Here are some highlights from the survey, which drew responses from more than 1,400 designers in 65 nations worldwide.

  • Designers enter competitions primarily to work more creatively than they would be able to in daily practice, and to explore new concepts, collaborations, and skill sets outside of typical constraints.
  • Survey participants indicated that the top three reasons for entering competitions are: the opportunity to experiment (57.0%), an interesting issue (54.9%), and an opportunity to gain publicity (39.0%).
  • Respondents specified that the main drawbacks to participating in competitions are: a lack of compensation for the time and resources spent (78.6%), low probability of winning (29.4%), and no or low chance of implementation (28.6%). A majority (67%) of survey participants responded that competitions have not led directly to commissions or paid work.
  • Participants said that the top three things that would make competitions more appealing are: more compensation for work produced and time committed (64.2%), more feedback for all proposals (47.6%), and greater exposure for all concepts (46.8%).
  • Among students participants, 65 percent said it would make entering competitions more appealing and 19 percent responded they are interested in collaborating with people outside of the design fields, whereas just 9 percent of the firm leaders said the same.

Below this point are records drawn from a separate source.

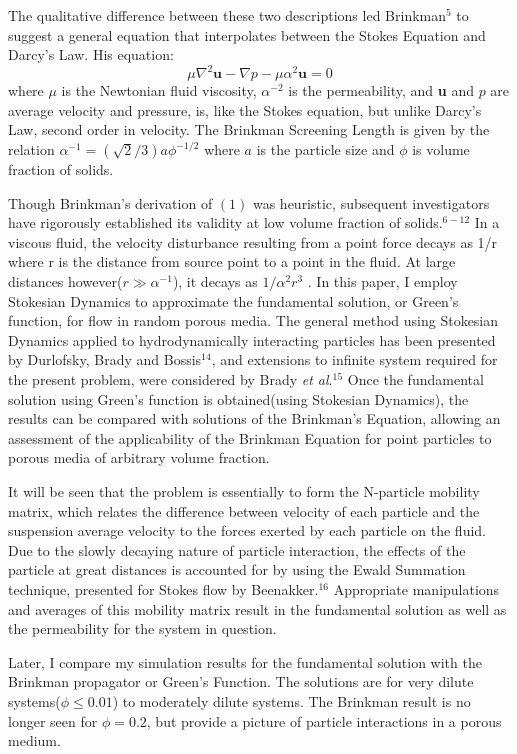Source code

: \documentclass[12pt]{article}
\begin{document}
The qualitative difference between these two descriptions led Brinkman$^5$ to suggest a general equation that interpolates between the Stokes Equation and Darcy's Law. His equation: \begin{equation}
\mu\nabla^2\textbf{u}-\nabla p - \mu\alpha^2\textbf{u} = 0
\end{equation} 
where $\mu$ is the Newtonian fluid viscosity, $\alpha^{-2}$ is the permeability, and \textbf{u} and $p$ are average velocity and pressure, is, like the Stokes equation, but unlike Darcy's Law, second order in velocity. The Brinkman Screening Length is given by the relation $\alpha^{-1}=(\sqrt{2}/3)a\phi^{-1/2}$ where $a$ is the particle size and $\phi$ is volume fraction of solids.

Though Brinkman's derivation of $(1)$ was heuristic, subsequent investigators have rigorously established its validity at low volume fraction of solids.$^{6-12}$ In a viscous fluid, the velocity disturbance resulting from a point force decays as 1/r where r is the distance from source point to a point in the fluid. At large distances however($r\gg\alpha^{-1}$), it decays as $1/\alpha^{2}r^{3}$ . In this paper, I employ Stokesian Dynamics to approximate the fundamental solution, or Green's function, for flow in random porous media. The general method using Stokesian Dynamics applied to hydrodynamically interacting particles has been presented by Durlofsky, Brady and Bossis$^{14}$, and extensions to infinite system required for the present problem, were considered by Brady \textit{et al}.$^{15}$ Once the fundamental solution using Green's function is obtained(using Stokesian Dynamics), the results can be compared with solutions of the Brinkman's Equation, allowing an assessment of the applicability of the Brinkman Equation for point particles to porous media of arbitrary volume fraction. 

It will be seen that the problem is essentially to form the N-particle mobility matrix, which relates the difference between velocity of each particle and the suspension average velocity to the forces exerted by each particle on the fluid. Due to the slowly decaying nature of particle interaction, the effects of the particle at great distances is accounted for by using the Ewald Summation technique, presented for Stokes flow by Beenakker.$^{16}$ Appropriate manipulations and averages of this mobility matrix result in the fundamental solution as well as the permeability for the system in question.

Later, I compare my simulation results for the fundamental solution with the Brinkman propagator or Green's Function. The solutions are for very dilute systems($\phi\leq 0.01$) to moderately dilute systems. The Brinkman result is no longer seen for $\phi=0.2$, but provide a  picture of particle interactions in a porous medium. 
\end{document}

The survey is one in a series of three documents Van Alen is releasing about the future of design competitions. In response to the survey findings, Van Alen also unveiled its 10 propositions for making competitions more effective, inclusive, and rewarding for all participants. Suggestions include: a new tracking system that records the total hours designers commit to a particular competition in an effort to better communicate the value of design; a push for cultural institutions to use competitions to address critical social challenges, instead of new museums or performance centers: and a call for organizers to offer participants more visibility and learning opportunities for entering competitions if their proposals aren't selected. The third document is Van Alen's key findings, which highlights data from the survey and additional analysis produced by Health x Design.

Note: An original publication of this article incorrectly indicated that One World Trade Center was produced from a design competition. While architect Daniel Libeskind, AIA, won a competition to design the tower, SOM ultimately won the contract, despite having withdrawn its entry in the competition. The original publication also stated that the design of the Barack Obama Presidential Library and Museum is an ongoing design competition. This statement is misleading, because an architectural competition has not yet officially been announced. We regret the errors.